Pizza Inn (PZZI) is an old pizza chain that operates more than 310 restaurants domestically and internationally. In June 2011, Pizza Inn opened a new quick serve pizza concept called Pie Five Pizza which has breathed new life into the company and the stock price.
Pie Five introduced the concept of quick serve pizza to the pizza market. A customer gets to choose a 9" thin or classic pan pizza, a sauce, and a variety of toppings. The pizza then goes through a small conveyor oven and is ready in less than five minutes. This fast casual concept for a pizza received one of the "Hot Concept" awards from the Nation's Restaurant News.

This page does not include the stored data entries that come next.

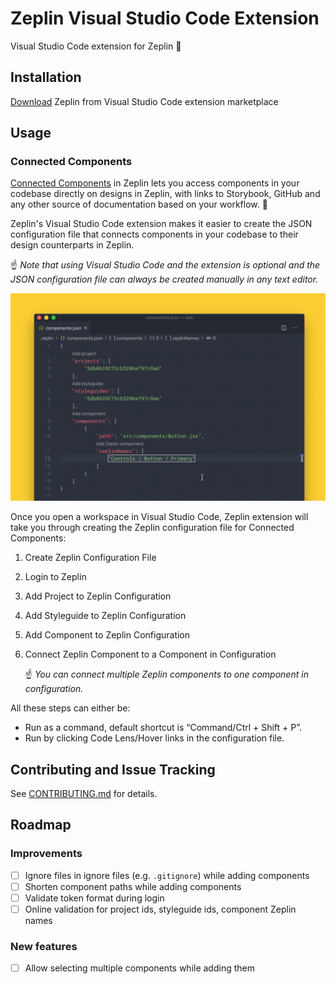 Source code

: # Zeplin Visual Studio Code Extension

Visual Studio Code extension for Zeplin 🔌

## Installation

[Download](https://marketplace.visualstudio.com/items?itemName=zeplin.zeplin) Zeplin from Visual
Studio Code extension marketplace

## Usage

### Connected Components

[Connected Components](https://zpl.io/connected-components) in Zeplin lets you access components in your codebase directly on designs in Zeplin, with links to Storybook, GitHub and any other source of documentation based on your workflow. 🧩

Zeplin's Visual Studio Code extension makes it easier to create the JSON configuration file that connects components in your codebase to their design counterparts in Zeplin.

☝️ *Note that using Visual Studio Code and the extension is optional and the JSON configuration file can always be created manually in any text editor.*

![Preview](resources/docs/sample.gif)

Once you open a workspace in Visual Studio Code, Zeplin extension will take you through creating the Zeplin configuration file for Connected Components:

1. Create Zeplin Configuration File
2. Login to Zeplin
3. Add Project to Zeplin Configuration
4. Add Styleguide to Zeplin Configuration
5. Add Component to Zeplin Configuration
6. Connect Zeplin Component to a Component in Configuration

    ☝️ *You can connect multiple Zeplin components to one component in configuration.*

All these steps can either be:

- Run as a command, default shortcut is “Command/Ctrl + Shift + P”.
- Run by clicking Code Lens/Hover links in the configuration file.

## Contributing and Issue Tracking

See [CONTRIBUTING.md](./CONTRIBUTING.md) for details.

## Roadmap

### Improvements

- [ ] Ignore files in ignore files (e.g. `.gitignore`) while adding components
- [ ] Shorten component paths while adding components
- [ ] Validate token format during login
- [ ] Online validation for project ids, styleguide ids, component Zeplin names

### New features

- [ ] Allow selecting multiple components while adding them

This concept has recently attracted attention of some restaurant industry veterans. In March the co-founder of Stonewood Grill & Tavern entered into a franchise agreement for 10 locations in Florida, and in April the former CEO of Applebee's entered into a franchise agreement for 10 locations in the Kansas City area. Since these agreements were announced, the stock price has almost tripled. I think this provides an excellent opportunity to short the stock if you can find shares available to short.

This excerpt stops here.